**Task details:** Reproduce all entries precisely as they are written.

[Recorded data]
═══

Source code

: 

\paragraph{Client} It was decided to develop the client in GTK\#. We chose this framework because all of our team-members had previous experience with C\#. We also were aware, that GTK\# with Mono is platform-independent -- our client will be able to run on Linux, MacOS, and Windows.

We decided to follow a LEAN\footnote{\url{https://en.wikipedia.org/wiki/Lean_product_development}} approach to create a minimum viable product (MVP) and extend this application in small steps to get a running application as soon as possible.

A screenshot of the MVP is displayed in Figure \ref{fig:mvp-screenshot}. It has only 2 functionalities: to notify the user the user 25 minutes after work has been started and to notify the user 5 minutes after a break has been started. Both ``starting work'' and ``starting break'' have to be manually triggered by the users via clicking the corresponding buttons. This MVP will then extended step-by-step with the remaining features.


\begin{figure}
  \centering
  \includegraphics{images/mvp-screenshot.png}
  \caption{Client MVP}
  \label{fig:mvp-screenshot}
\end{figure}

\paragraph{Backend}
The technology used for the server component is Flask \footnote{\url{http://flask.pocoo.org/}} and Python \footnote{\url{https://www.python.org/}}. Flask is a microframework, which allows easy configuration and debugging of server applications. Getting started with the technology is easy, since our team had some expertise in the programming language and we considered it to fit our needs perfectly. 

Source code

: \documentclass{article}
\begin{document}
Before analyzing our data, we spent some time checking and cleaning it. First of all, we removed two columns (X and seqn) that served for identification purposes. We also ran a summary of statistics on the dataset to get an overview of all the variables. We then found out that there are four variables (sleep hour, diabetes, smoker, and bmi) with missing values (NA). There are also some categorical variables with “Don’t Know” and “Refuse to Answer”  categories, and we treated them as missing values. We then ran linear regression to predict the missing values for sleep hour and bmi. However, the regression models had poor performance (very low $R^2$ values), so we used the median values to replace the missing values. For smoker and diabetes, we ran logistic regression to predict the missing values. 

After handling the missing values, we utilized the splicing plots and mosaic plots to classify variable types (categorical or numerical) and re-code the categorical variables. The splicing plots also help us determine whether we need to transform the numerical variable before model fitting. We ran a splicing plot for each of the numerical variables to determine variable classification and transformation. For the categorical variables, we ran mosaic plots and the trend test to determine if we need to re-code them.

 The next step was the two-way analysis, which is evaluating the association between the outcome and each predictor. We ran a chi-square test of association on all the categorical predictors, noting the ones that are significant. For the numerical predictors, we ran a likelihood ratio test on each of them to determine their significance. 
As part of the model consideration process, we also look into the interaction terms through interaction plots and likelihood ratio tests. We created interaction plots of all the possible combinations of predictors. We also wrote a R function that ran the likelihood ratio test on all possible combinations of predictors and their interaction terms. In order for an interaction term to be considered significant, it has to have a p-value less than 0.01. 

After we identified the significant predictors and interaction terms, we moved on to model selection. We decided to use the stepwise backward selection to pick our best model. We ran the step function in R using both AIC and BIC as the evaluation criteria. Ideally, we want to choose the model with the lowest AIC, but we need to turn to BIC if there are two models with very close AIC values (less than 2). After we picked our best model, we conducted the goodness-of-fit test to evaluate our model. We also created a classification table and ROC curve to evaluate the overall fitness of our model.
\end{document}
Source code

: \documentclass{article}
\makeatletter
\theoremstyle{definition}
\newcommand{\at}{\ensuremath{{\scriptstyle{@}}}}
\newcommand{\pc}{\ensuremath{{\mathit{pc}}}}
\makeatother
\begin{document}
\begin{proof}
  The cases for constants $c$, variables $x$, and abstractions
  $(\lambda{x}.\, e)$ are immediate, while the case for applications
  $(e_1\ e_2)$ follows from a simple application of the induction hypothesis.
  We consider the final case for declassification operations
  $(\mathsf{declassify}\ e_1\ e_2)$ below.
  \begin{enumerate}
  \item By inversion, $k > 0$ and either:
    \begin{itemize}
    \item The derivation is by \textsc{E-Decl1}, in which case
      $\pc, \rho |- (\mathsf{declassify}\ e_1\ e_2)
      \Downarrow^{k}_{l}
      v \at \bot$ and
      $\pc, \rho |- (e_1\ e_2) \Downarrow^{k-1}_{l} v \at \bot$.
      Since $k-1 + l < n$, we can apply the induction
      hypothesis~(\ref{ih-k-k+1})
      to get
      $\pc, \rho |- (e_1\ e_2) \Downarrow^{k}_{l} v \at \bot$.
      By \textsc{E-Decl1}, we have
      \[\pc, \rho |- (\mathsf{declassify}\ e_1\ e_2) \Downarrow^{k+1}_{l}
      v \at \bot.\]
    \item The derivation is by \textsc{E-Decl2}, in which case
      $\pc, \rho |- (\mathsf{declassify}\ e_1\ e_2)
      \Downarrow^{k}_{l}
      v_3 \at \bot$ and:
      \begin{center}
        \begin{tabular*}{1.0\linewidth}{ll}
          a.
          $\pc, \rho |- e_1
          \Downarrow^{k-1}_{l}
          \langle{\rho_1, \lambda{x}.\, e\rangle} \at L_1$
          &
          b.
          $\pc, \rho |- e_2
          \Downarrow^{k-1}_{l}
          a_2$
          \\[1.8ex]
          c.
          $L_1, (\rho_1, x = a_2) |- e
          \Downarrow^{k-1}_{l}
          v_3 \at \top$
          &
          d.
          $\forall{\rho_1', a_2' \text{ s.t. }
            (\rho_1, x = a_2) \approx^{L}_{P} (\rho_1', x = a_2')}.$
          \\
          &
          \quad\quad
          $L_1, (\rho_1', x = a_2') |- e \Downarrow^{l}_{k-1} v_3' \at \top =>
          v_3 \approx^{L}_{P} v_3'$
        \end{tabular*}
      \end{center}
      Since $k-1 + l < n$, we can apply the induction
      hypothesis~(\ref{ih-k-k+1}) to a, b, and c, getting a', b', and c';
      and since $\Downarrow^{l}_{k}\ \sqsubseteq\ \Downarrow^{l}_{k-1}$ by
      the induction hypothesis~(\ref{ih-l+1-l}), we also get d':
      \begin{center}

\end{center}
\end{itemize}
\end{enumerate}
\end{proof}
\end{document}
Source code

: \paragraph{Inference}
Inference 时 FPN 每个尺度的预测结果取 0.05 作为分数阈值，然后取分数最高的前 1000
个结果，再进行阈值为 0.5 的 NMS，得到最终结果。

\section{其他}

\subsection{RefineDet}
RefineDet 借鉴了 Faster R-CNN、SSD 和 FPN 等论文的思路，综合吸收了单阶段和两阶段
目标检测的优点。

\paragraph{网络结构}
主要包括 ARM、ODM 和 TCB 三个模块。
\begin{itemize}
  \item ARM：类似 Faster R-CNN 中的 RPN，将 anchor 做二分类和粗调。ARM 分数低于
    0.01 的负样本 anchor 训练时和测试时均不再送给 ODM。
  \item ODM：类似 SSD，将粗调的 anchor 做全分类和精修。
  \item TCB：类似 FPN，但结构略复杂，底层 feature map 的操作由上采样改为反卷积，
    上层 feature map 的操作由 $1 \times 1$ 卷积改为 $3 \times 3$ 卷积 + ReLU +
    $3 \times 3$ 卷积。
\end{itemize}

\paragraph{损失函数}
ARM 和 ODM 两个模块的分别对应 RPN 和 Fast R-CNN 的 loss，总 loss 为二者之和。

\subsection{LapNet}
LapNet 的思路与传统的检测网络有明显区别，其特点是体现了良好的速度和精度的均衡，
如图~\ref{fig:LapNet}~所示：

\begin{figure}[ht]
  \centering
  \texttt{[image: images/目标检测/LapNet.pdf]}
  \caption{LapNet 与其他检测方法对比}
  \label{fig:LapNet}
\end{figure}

═══

**Your response:**
Source code

: 

\paragraph{Client} It was decided to develop the client in GTK\#. We chose this framework because all of our team-members had previous experience with C\#. We also were aware, that GTK\# with Mono is platform-independent -- our client will be able to run on Linux, MacOS, and Windows.

We decided to follow a LEAN\footnote{\url{https://en.wikipedia.org/wiki/Lean_product_development}} approach to create a minimum viable product (MVP) and extend this application in small steps to get a running application as soon as possible.

A screenshot of the MVP is displayed in Figure \ref{fig:mvp-screenshot}. It has only 2 functionalities: to notify the user the user 25 minutes after work has been started and to notify the user 5 minutes after a break has been started. Both ``starting work'' and ``starting break'' have to be manually triggered by the users via clicking the corresponding buttons. This MVP will then extended step-by-step with the remaining features.


\begin{figure}
  \centering
  \includegraphics{images/mvp-screenshot.png}
  \caption{Client MVP}
  \label{fig:mvp-screenshot}
\end{figure}

\paragraph{Backend}
The technology used for the server component is Flask \footnote{\url{http://flask.pocoo.org/}} and Python \footnote{\url{https://www.python.org/}}. Flask is a microframework, which allows easy configuration and debugging of server applications. Getting started with the technology is easy, since our team had some expertise in the programming language and we considered it to fit our needs perfectly. 

Source code

: \documentclass{article}
\begin{document}
Before analyzing our data, we spent some time checking and cleaning it. First of all, we removed two columns (X and seqn) that served for identification purposes. We also ran a summary of statistics on the dataset to get an overview of all the variables. We then found out that there are four variables (sleep hour, diabetes, smoker, and bmi) with missing values (NA). There are also some categorical variables with “Don’t Know” and “Refuse to Answer”  categories, and we treated them as missing values. We then ran linear regression to predict the missing values for sleep hour and bmi. However, the regression models had poor performance (very low $R^2$ values), so we used the median values to replace the missing values. For smoker and diabetes, we ran logistic regression to predict the missing values. 

After handling the missing values, we utilized the splicing plots and mosaic plots to classify variable types (categorical or numerical) and re-code the categorical variables. The splicing plots also help us determine whether we need to transform the numerical variable before model fitting. We ran a splicing plot for each of the numerical variables to determine variable classification and transformation. For the categorical variables, we ran mosaic plots and the trend test to determine if we need to re-code them.

 The next step was the two-way analysis, which is evaluating the association between the outcome and each predictor. We ran a chi-square test of association on all the categorical predictors, noting the ones that are significant. For the numerical predictors, we ran a likelihood ratio test on each of them to determine their significance. 
As part of the model consideration process, we also look into the interaction terms through interaction plots and likelihood ratio tests. We created interaction plots of all the possible combinations of predictors. We also wrote a R function that ran the likelihood ratio test on all possible combinations of predictors and their interaction terms. In order for an interaction term to be considered significant, it has to have a p-value less than 0.01. 

After we identified the significant predictors and interaction terms, we moved on to model selection. We decided to use the stepwise backward selection to pick our best model. We ran the step function in R using both AIC and BIC as the evaluation criteria. Ideally, we want to choose the model with the lowest AIC, but we need to turn to BIC if there are two models with very close AIC values (less than 2). After we picked our best model, we conducted the goodness-of-fit test to evaluate our model. We also created a classification table and ROC curve to evaluate the overall fitness of our model.
\end{document}
Source code

: \documentclass{article}
\makeatletter
\theoremstyle{definition}
\newcommand{\at}{\ensuremath{{\scriptstyle{@}}}}
\newcommand{\pc}{\ensuremath{{\mathit{pc}}}}
\makeatother
\begin{document}
\begin{proof}
  The cases for constants $c$, variables $x$, and abstractions
  $(\lambda{x}.\, e)$ are immediate, while the case for applications
  $(e_1\ e_2)$ follows from a simple application of the induction hypothesis.
  We consider the final case for declassification operations
  $(\mathsf{declassify}\ e_1\ e_2)$ below.
  \begin{enumerate}
  \item By inversion, $k > 0$ and either:
    \begin{itemize}
    \item The derivation is by \textsc{E-Decl1}, in which case
      $\pc, \rho |- (\mathsf{declassify}\ e_1\ e_2)
      \Downarrow^{k}_{l}
      v \at \bot$ and
      $\pc, \rho |- (e_1\ e_2) \Downarrow^{k-1}_{l} v \at \bot$.
      Since $k-1 + l < n$, we can apply the induction
      hypothesis~(\ref{ih-k-k+1})
      to get
      $\pc, \rho |- (e_1\ e_2) \Downarrow^{k}_{l} v \at \bot$.
      By \textsc{E-Decl1}, we have
      \[\pc, \rho |- (\mathsf{declassify}\ e_1\ e_2) \Downarrow^{k+1}_{l}
      v \at \bot.\]
    \item The derivation is by \textsc{E-Decl2}, in which case
      $\pc, \rho |- (\mathsf{declassify}\ e_1\ e_2)
      \Downarrow^{k}_{l}
      v_3 \at \bot$ and:
      \begin{center}
        \begin{tabular*}{1.0\linewidth}{ll}
          a.
          $\pc, \rho |- e_1
          \Downarrow^{k-1}_{l}
          \langle{\rho_1, \lambda{x}.\, e\rangle} \at L_1$
          &
          b.
          $\pc, \rho |- e_2
          \Downarrow^{k-1}_{l}
          a_2$
          \\[1.8ex]
          c.
          $L_1, (\rho_1, x = a_2) |- e
          \Downarrow^{k-1}_{l}
          v_3 \at \top$
          &
          d.
          $\forall{\rho_1', a_2' \text{ s.t. }
            (\rho_1, x = a_2) \approx^{L}_{P} (\rho_1', x = a_2')}.$
          \\
          &
          \quad\quad
          $L_1, (\rho_1', x = a_2') |- e \Downarrow^{l}_{k-1} v_3' \at \top =>
          v_3 \approx^{L}_{P} v_3'$
        \end{tabular*}
      \end{center}
      Since $k-1 + l < n$, we can apply the induction
      hypothesis~(\ref{ih-k-k+1}) to a, b, and c, getting a', b', and c';
      and since $\Downarrow^{l}_{k}\ \sqsubseteq\ \Downarrow^{l}_{k-1}$ by
      the induction hypothesis~(\ref{ih-l+1-l}), we also get d':
      \begin{center}

\end{center}
\end{itemize}
\end{enumerate}
\end{proof}
\end{document}
Source code

: \paragraph{Inference}
Inference 时 FPN 每个尺度的预测结果取 0.05 作为分数阈值，然后取分数最高的前 1000
个结果，再进行阈值为 0.5 的 NMS，得到最终结果。

\section{其他}

\subsection{RefineDet}
RefineDet 借鉴了 Faster R-CNN、SSD 和 FPN 等论文的思路，综合吸收了单阶段和两阶段
目标检测的优点。

\paragraph{网络结构}
主要包括 ARM、ODM 和 TCB 三个模块。
\begin{itemize}
  \item ARM：类似 Faster R-CNN 中的 RPN，将 anchor 做二分类和粗调。ARM 分数低于
    0.01 的负样本 anchor 训练时和测试时均不再送给 ODM。
  \item ODM：类似 SSD，将粗调的 anchor 做全分类和精修。
  \item TCB：类似 FPN，但结构略复杂，底层 feature map 的操作由上采样改为反卷积，
    上层 feature map 的操作由 $1 \times 1$ 卷积改为 $3 \times 3$ 卷积 + ReLU +
    $3 \times 3$ 卷积。
\end{itemize}

\paragraph{损失函数}
ARM 和 ODM 两个模块的分别对应 RPN 和 Fast R-CNN 的 loss，总 loss 为二者之和。

\subsection{LapNet}
LapNet 的思路与传统的检测网络有明显区别，其特点是体现了良好的速度和精度的均衡，
如图~\ref{fig:LapNet}~所示：

\begin{figure}[ht]
  \centering
  \texttt{[image: images/目标检测/LapNet.pdf]}
  \caption{LapNet 与其他检测方法对比}
  \label{fig:LapNet}
\end{figure}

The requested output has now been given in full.